Meaning, imagination, and belief, are as central to the human evolutionary story as are bones, genes, and ecologies (Deacon 1997, 2016; Fuentes 2017a, 2019; Tomasello 2014). The developmental processes of the human body and brain evolve as a system that is always in concert with, and mutually coconstitutive of, the linguistic, socially mediated and constructed structures, institutions, and beliefs that make up key aspects of the human niche (Downey and Lende 2012; Fuentes 2016, 2017a, 2017b; 2019; Kissel and Fuentes 2018). In this brief essay, I argue that humans live, learn, and evolve within a distinctive cultural context and a particularly dynamic and distinctive niche. Cultural concepts, meanings, and beliefs become embodied neurobiologically, physiologically, cognitively, and experientially, in humans, coshaping anatomy and behavior, which in turn interfaces with, and potentially reshapes, the very cultural processes shaping them (Downey and Lende 2012; Fuentes 2019; Stout and Hecht 2017; Tomasello 2014).
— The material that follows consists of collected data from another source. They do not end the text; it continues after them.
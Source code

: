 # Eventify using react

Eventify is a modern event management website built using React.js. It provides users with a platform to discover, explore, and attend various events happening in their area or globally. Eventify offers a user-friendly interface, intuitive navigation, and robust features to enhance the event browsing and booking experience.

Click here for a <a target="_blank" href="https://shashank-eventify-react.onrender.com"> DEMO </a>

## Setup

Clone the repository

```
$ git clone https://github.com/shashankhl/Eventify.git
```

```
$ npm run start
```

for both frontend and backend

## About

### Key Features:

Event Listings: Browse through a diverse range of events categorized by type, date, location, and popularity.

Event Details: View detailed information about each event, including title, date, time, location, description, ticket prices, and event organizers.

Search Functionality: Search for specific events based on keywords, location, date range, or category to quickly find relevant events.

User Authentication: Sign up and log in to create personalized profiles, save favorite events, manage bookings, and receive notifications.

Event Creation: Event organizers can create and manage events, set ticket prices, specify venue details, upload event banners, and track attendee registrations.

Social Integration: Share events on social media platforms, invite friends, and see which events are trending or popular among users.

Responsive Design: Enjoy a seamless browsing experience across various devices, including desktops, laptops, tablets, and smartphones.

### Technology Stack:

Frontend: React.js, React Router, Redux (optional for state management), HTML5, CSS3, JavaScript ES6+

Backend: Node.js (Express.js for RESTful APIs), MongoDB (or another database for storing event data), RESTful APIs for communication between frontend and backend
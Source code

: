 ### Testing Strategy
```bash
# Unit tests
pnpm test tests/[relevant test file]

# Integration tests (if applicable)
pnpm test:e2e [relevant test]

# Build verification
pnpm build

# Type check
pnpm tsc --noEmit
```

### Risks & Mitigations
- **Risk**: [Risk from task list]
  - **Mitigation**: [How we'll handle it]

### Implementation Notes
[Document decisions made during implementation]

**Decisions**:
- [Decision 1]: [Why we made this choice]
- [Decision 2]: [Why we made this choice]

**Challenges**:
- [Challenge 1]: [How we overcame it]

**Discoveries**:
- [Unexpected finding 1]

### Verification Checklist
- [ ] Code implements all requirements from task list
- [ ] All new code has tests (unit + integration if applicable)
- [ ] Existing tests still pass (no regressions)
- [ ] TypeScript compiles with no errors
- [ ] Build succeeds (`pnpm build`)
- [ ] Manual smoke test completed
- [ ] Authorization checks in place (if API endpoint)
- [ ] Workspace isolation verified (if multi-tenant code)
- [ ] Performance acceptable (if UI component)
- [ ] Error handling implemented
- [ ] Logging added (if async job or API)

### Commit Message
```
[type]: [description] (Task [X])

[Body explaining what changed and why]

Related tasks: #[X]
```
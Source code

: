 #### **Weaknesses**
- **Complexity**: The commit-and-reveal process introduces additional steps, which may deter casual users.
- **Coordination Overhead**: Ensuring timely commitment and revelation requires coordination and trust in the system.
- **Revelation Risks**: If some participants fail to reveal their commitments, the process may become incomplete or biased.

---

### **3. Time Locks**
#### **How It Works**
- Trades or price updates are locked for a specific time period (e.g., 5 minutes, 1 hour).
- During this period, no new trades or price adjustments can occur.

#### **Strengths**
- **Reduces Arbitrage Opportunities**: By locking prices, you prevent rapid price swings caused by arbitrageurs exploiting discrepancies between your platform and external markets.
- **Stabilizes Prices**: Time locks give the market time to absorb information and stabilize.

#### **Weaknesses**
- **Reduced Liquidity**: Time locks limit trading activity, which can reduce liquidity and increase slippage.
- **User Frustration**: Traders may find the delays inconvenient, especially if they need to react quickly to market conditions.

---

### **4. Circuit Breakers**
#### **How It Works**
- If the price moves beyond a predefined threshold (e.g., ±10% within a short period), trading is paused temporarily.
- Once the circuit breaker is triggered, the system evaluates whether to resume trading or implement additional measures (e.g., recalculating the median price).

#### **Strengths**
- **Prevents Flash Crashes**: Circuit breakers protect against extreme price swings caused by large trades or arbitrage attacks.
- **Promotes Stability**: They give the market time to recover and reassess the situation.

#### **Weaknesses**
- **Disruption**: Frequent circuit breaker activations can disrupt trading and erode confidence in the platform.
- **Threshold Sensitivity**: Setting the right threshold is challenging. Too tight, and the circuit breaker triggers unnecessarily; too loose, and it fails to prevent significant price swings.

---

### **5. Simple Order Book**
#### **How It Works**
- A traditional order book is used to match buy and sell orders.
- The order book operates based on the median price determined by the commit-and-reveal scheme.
Part of the task in studying human evolution is the seeking of a more robust understanding of how humans are in the world. What we share, and do not share, with other life, and how to best understand and model human engagement, as a mammal, a primate, a hominin, and as H. sapiens. The patterns and processes of the human niche across the Pleistocene are key factors of such a study. I suggest that this mode of integrative approach is critical if we are to have an effective understanding of the impact of the human niche, and human beliefs, on global and local ecologies in the twenty‐first century (Ellis 2015; Ripple et al. 2019).

Notes

  1. Here, I use the term “distinctive” as opposed to “unique” as it reflects a more appropriate evolutionary frame given the central patterns of descent with modification.
  2. For example, growth and expansion of the demography of the species and ability to succeed across an amazingly wide range of ecologies and environmental contexts.
  3. This is not to state that there are not complex and dynamic cultural processes in cetaceans, other primates, a number of mammals, and even bird species. But it is to state that they are not as complex, materially laden, ecologically impactful, symbolically and ideologically perfuse, hypercumulative, and linguistically dense as those of contemporary humans.
  4. Here, I use a Kantian notion of transcendence (from Critique of Pure Reason, Project Guttenberg) summarized as the human capacity for recognizing that which is beyond the limits of all possible experience and knowledge.